- _Stored data entries_
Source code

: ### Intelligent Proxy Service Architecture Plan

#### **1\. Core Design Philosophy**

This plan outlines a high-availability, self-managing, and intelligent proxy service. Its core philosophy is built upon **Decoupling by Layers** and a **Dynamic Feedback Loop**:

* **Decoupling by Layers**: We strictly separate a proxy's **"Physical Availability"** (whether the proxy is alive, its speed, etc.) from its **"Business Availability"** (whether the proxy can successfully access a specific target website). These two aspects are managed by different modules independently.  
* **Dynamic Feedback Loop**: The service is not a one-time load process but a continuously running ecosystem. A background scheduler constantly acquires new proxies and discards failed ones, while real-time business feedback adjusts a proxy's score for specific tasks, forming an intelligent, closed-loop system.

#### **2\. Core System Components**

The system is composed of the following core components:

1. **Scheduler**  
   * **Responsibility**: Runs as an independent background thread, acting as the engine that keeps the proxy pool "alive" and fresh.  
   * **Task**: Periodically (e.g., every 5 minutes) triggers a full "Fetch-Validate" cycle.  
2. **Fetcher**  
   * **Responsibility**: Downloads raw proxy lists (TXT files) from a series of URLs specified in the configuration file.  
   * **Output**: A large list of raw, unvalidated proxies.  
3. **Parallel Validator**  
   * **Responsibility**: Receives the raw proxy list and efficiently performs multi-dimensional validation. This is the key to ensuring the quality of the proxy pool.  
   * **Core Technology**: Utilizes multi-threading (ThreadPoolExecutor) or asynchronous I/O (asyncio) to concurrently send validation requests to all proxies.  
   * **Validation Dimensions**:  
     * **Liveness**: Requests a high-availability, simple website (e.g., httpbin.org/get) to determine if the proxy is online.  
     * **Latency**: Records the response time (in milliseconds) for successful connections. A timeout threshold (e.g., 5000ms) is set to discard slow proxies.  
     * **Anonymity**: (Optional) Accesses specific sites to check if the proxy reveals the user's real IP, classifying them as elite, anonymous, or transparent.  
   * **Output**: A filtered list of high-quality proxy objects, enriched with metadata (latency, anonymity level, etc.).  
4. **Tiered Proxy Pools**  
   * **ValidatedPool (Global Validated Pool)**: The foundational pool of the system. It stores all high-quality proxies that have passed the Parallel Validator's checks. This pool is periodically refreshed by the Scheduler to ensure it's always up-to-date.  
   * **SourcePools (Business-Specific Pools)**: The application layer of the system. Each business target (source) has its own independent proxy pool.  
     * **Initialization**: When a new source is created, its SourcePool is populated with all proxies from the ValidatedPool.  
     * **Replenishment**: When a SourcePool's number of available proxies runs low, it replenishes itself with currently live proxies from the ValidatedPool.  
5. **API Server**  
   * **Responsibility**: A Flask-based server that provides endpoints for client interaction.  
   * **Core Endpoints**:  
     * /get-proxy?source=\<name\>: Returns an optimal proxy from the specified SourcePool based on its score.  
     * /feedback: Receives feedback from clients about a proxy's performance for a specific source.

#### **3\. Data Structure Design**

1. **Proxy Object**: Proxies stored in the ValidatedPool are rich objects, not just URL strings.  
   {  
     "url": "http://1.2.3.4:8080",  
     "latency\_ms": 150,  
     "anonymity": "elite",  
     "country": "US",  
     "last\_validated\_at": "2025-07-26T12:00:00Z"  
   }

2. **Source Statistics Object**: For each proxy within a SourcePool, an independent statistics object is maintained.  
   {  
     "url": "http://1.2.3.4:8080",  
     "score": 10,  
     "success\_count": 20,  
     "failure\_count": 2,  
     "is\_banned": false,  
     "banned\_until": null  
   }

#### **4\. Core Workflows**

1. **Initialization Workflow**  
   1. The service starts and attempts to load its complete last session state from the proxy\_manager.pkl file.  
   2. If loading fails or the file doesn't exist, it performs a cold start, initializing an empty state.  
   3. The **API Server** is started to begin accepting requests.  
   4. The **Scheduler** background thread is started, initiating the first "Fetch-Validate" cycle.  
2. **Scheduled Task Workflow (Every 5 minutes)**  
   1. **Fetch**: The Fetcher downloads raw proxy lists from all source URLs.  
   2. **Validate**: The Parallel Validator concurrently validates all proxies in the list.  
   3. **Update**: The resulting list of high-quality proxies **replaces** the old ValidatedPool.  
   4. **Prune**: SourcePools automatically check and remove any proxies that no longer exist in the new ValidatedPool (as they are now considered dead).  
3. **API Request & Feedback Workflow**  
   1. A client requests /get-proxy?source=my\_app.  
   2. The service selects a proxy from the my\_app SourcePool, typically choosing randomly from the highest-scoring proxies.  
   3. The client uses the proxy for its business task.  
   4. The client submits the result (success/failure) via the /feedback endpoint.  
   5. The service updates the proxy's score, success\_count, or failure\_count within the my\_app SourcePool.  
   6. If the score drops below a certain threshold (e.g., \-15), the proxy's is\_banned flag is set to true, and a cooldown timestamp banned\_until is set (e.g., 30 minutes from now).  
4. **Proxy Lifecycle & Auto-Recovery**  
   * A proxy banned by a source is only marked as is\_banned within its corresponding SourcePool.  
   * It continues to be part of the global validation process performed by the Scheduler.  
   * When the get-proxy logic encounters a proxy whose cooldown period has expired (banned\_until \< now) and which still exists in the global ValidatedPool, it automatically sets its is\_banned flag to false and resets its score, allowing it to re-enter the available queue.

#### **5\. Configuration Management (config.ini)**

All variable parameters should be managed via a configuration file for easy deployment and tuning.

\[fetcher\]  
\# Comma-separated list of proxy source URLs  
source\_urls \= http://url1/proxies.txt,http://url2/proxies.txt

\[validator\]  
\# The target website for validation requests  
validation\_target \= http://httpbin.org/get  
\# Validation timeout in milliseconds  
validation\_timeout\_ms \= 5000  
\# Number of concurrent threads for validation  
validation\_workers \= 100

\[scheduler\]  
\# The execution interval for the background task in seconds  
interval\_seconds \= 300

- _Problem to work on_
Above are the lines; repeat exactly the ones from the line containing "3. The **API" down to the line containing "proxy source URLs", both inclusive.

- _Exercise output_
   3. The **API Server** is started to begin accepting requests.  
   4. The **Scheduler** background thread is started, initiating the first "Fetch-Validate" cycle.  
2. **Scheduled Task Workflow (Every 5 minutes)**  
   1. **Fetch**: The Fetcher downloads raw proxy lists from all source URLs.  
   2. **Validate**: The Parallel Validator concurrently validates all proxies in the list.  
   3. **Update**: The resulting list of high-quality proxies **replaces** the old ValidatedPool.  
   4. **Prune**: SourcePools automatically check and remove any proxies that no longer exist in the new ValidatedPool (as they are now considered dead).  
3. **API Request & Feedback Workflow**  
   1. A client requests /get-proxy?source=my\_app.  
   2. The service selects a proxy from the my\_app SourcePool, typically choosing randomly from the highest-scoring proxies.  
   3. The client uses the proxy for its business task.  
   4. The client submits the result (success/failure) via the /feedback endpoint.  
   5. The service updates the proxy's score, success\_count, or failure\_count within the my\_app SourcePool.  
   6. If the score drops below a certain threshold (e.g., \-15), the proxy's is\_banned flag is set to true, and a cooldown timestamp banned\_until is set (e.g., 30 minutes from now).  
4. **Proxy Lifecycle & Auto-Recovery**  
   * A proxy banned by a source is only marked as is\_banned within its corresponding SourcePool.  
   * It continues to be part of the global validation process performed by the Scheduler.  
   * When the get-proxy logic encounters a proxy whose cooldown period has expired (banned\_until \< now) and which still exists in the global ValidatedPool, it automatically sets its is\_banned flag to false and resets its score, allowing it to re-enter the available queue.

#### **5\. Configuration Management (config.ini)**

All variable parameters should be managed via a configuration file for easy deployment and tuning.

\[fetcher\]  
\# Comma-separated list of proxy source URLs  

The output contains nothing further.